§ **Exercise details**
All records should be reproduced verbatim.

Dataset entries
/---

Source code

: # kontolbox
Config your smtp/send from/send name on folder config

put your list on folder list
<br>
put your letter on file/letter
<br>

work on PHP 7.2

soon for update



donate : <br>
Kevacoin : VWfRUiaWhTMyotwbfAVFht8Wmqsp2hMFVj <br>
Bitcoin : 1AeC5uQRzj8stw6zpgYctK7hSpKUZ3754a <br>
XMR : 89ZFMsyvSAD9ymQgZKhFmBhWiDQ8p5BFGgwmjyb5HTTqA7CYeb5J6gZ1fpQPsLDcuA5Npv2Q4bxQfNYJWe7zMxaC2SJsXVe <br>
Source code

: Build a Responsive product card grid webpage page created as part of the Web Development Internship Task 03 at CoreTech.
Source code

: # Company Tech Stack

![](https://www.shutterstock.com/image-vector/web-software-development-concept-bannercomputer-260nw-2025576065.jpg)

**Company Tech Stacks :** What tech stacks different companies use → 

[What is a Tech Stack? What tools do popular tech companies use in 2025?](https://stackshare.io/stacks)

\---

§ **Problem solution**
Source code

: # kontolbox
Config your smtp/send from/send name on folder config

put your list on folder list
<br>
put your letter on file/letter
<br>

work on PHP 7.2

soon for update



donate : <br>
Kevacoin : VWfRUiaWhTMyotwbfAVFht8Wmqsp2hMFVj <br>
Bitcoin : 1AeC5uQRzj8stw6zpgYctK7hSpKUZ3754a <br>
XMR : 89ZFMsyvSAD9ymQgZKhFmBhWiDQ8p5BFGgwmjyb5HTTqA7CYeb5J6gZ1fpQPsLDcuA5Npv2Q4bxQfNYJWe7zMxaC2SJsXVe <br>
Source code

: Build a Responsive product card grid webpage page created as part of the Web Development Internship Task 03 at CoreTech.
Source code

: # Company Tech Stack

![](https://www.shutterstock.com/image-vector/web-software-development-concept-bannercomputer-260nw-2025576065.jpg)

**Company Tech Stacks :** What tech stacks different companies use → 

[What is a Tech Stack? What tools do popular tech companies use in 2025?](https://stackshare.io/stacks)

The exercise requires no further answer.